[TASK INSTRUCTIONS] Type every record exactly as it appears.
━━ DATA TO EXAMINE ━━
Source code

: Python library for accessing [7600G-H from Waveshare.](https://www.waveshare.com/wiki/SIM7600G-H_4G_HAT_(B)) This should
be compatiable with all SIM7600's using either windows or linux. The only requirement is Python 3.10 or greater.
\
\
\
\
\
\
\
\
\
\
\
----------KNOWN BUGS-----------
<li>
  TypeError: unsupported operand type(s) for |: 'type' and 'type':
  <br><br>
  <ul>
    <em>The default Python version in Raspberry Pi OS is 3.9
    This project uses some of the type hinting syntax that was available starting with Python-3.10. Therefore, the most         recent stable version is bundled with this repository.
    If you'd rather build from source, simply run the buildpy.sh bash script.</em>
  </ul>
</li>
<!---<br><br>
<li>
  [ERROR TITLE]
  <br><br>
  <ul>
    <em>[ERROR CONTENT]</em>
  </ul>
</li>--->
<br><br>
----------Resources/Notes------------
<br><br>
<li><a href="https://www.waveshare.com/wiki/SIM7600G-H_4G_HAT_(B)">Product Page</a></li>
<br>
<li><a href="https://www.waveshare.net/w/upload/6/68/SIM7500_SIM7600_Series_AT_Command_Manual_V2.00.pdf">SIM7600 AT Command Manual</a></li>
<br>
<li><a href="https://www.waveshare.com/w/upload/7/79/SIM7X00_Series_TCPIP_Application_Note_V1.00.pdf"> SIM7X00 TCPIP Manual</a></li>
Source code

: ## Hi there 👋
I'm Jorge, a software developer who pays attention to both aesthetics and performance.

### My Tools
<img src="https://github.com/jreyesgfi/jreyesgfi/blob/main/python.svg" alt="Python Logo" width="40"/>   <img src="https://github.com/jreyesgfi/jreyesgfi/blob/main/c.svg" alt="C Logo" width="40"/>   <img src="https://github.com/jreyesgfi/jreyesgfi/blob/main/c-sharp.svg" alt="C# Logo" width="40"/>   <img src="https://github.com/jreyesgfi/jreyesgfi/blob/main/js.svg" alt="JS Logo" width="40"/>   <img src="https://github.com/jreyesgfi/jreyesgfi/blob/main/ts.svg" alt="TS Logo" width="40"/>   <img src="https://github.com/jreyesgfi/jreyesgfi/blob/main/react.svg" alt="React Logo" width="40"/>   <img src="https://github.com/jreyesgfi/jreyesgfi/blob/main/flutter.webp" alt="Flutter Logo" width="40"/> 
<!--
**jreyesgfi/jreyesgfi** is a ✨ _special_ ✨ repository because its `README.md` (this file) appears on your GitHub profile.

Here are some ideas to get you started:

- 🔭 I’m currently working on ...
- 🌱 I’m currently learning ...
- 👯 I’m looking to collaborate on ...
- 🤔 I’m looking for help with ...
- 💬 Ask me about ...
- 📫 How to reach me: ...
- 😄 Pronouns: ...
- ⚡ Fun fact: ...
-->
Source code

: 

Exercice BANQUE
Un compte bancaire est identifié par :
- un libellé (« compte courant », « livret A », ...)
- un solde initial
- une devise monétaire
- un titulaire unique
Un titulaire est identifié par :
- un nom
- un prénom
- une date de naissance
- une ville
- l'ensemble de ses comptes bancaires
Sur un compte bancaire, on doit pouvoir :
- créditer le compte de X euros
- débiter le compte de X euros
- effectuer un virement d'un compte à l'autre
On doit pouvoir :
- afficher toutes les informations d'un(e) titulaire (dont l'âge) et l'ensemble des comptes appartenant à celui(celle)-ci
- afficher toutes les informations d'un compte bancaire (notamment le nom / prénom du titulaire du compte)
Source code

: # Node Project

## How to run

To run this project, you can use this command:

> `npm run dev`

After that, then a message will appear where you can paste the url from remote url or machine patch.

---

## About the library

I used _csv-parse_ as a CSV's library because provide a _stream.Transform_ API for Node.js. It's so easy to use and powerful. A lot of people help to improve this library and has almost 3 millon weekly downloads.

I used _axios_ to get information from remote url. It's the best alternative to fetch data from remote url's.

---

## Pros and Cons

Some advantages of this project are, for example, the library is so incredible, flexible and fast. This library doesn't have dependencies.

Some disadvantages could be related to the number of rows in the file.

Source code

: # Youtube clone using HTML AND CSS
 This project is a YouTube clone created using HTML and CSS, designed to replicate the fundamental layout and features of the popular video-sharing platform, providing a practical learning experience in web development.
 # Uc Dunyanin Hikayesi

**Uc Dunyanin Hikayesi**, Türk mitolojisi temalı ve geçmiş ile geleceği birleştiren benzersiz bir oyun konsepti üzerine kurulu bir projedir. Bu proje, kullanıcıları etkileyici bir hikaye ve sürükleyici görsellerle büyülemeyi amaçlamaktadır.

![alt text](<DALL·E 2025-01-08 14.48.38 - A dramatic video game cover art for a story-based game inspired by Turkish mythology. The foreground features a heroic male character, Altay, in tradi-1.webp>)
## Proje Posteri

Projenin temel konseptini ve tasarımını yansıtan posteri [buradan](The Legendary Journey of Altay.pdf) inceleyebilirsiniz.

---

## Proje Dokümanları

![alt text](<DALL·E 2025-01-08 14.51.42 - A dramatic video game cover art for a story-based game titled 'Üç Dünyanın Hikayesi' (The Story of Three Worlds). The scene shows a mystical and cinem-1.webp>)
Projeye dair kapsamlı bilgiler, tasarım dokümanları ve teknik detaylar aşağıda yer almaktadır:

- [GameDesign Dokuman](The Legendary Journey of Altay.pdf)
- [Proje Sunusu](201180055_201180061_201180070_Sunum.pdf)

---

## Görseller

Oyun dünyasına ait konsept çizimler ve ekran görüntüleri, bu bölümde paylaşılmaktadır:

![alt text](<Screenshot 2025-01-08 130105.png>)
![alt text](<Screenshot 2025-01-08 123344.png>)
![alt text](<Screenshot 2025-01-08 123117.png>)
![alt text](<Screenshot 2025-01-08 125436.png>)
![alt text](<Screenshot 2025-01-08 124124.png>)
━━━
[COMPLETED TASK]
Source code

: Python library for accessing [7600G-H from Waveshare.](https://www.waveshare.com/wiki/SIM7600G-H_4G_HAT_(B)) This should
be compatiable with all SIM7600's using either windows or linux. The only requirement is Python 3.10 or greater.
\
\
\
\
\
\
\
\
\
\
\
----------KNOWN BUGS-----------
<li>
  TypeError: unsupported operand type(s) for |: 'type' and 'type':
  <br><br>
  <ul>
    <em>The default Python version in Raspberry Pi OS is 3.9
    This project uses some of the type hinting syntax that was available starting with Python-3.10. Therefore, the most         recent stable version is bundled with this repository.
    If you'd rather build from source, simply run the buildpy.sh bash script.</em>
  </ul>
</li>
<!---<br><br>
<li>
  [ERROR TITLE]
  <br><br>
  <ul>
    <em>[ERROR CONTENT]</em>
  </ul>
</li>--->
<br><br>
----------Resources/Notes------------
<br><br>
<li><a href="https://www.waveshare.com/wiki/SIM7600G-H_4G_HAT_(B)">Product Page</a></li>
<br>
<li><a href="https://www.waveshare.net/w/upload/6/68/SIM7500_SIM7600_Series_AT_Command_Manual_V2.00.pdf">SIM7600 AT Command Manual</a></li>
<br>
<li><a href="https://www.waveshare.com/w/upload/7/79/SIM7X00_Series_TCPIP_Application_Note_V1.00.pdf"> SIM7X00 TCPIP Manual</a></li>
Source code

: ## Hi there 👋
I'm Jorge, a software developer who pays attention to both aesthetics and performance.

### My Tools
<img src="https://github.com/jreyesgfi/jreyesgfi/blob/main/python.svg" alt="Python Logo" width="40"/>   <img src="https://github.com/jreyesgfi/jreyesgfi/blob/main/c.svg" alt="C Logo" width="40"/>   <img src="https://github.com/jreyesgfi/jreyesgfi/blob/main/c-sharp.svg" alt="C# Logo" width="40"/>   <img src="https://github.com/jreyesgfi/jreyesgfi/blob/main/js.svg" alt="JS Logo" width="40"/>   <img src="https://github.com/jreyesgfi/jreyesgfi/blob/main/ts.svg" alt="TS Logo" width="40"/>   <img src="https://github.com/jreyesgfi/jreyesgfi/blob/main/react.svg" alt="React Logo" width="40"/>   <img src="https://github.com/jreyesgfi/jreyesgfi/blob/main/flutter.webp" alt="Flutter Logo" width="40"/> 
<!--
**jreyesgfi/jreyesgfi** is a ✨ _special_ ✨ repository because its `README.md` (this file) appears on your GitHub profile.

Here are some ideas to get you started:

- 🔭 I’m currently working on ...
- 🌱 I’m currently learning ...
- 👯 I’m looking to collaborate on ...
- 🤔 I’m looking for help with ...
- 💬 Ask me about ...
- 📫 How to reach me: ...
- 😄 Pronouns: ...
- ⚡ Fun fact: ...
-->
Source code

: 

Exercice BANQUE
Un compte bancaire est identifié par :
- un libellé (« compte courant », « livret A », ...)
- un solde initial
- une devise monétaire
- un titulaire unique
Un titulaire est identifié par :
- un nom
- un prénom
- une date de naissance
- une ville
- l'ensemble de ses comptes bancaires
Sur un compte bancaire, on doit pouvoir :
- créditer le compte de X euros
- débiter le compte de X euros
- effectuer un virement d'un compte à l'autre
On doit pouvoir :
- afficher toutes les informations d'un(e) titulaire (dont l'âge) et l'ensemble des comptes appartenant à celui(celle)-ci
- afficher toutes les informations d'un compte bancaire (notamment le nom / prénom du titulaire du compte)
Source code

: # Node Project

## How to run

To run this project, you can use this command:

> `npm run dev`

After that, then a message will appear where you can paste the url from remote url or machine patch.

---

## About the library

I used _csv-parse_ as a CSV's library because provide a _stream.Transform_ API for Node.js. It's so easy to use and powerful. A lot of people help to improve this library and has almost 3 millon weekly downloads.

I used _axios_ to get information from remote url. It's the best alternative to fetch data from remote url's.

---

## Pros and Cons

Some advantages of this project are, for example, the library is so incredible, flexible and fast. This library doesn't have dependencies.

Some disadvantages could be related to the number of rows in the file.

Source code

: # Youtube clone using HTML AND CSS
 This project is a YouTube clone created using HTML and CSS, designed to replicate the fundamental layout and features of the popular video-sharing platform, providing a practical learning experience in web development.
 # Uc Dunyanin Hikayesi

**Uc Dunyanin Hikayesi**, Türk mitolojisi temalı ve geçmiş ile geleceği birleştiren benzersiz bir oyun konsepti üzerine kurulu bir projedir. Bu proje, kullanıcıları etkileyici bir hikaye ve sürükleyici görsellerle büyülemeyi amaçlamaktadır.

![alt text](<DALL·E 2025-01-08 14.48.38 - A dramatic video game cover art for a story-based game inspired by Turkish mythology. The foreground features a heroic male character, Altay, in tradi-1.webp>)
## Proje Posteri

Projenin temel konseptini ve tasarımını yansıtan posteri [buradan](The Legendary Journey of Altay.pdf) inceleyebilirsiniz.

---

## Proje Dokümanları

![alt text](<DALL·E 2025-01-08 14.51.42 - A dramatic video game cover art for a story-based game titled 'Üç Dünyanın Hikayesi' (The Story of Three Worlds). The scene shows a mystical and cinem-1.webp>)
Projeye dair kapsamlı bilgiler, tasarım dokümanları ve teknik detaylar aşağıda yer almaktadır:

- [GameDesign Dokuman](The Legendary Journey of Altay.pdf)
- [Proje Sunusu](201180055_201180061_201180070_Sunum.pdf)

---

## Görseller

Oyun dünyasına ait konsept çizimler ve ekran görüntüleri, bu bölümde paylaşılmaktadır:

![alt text](<Screenshot 2025-01-08 130105.png>)
![alt text](<Screenshot 2025-01-08 123344.png>)
![alt text](<Screenshot 2025-01-08 123117.png>)
![alt text](<Screenshot 2025-01-08 125436.png>)
![alt text](<Screenshot 2025-01-08 124124.png>)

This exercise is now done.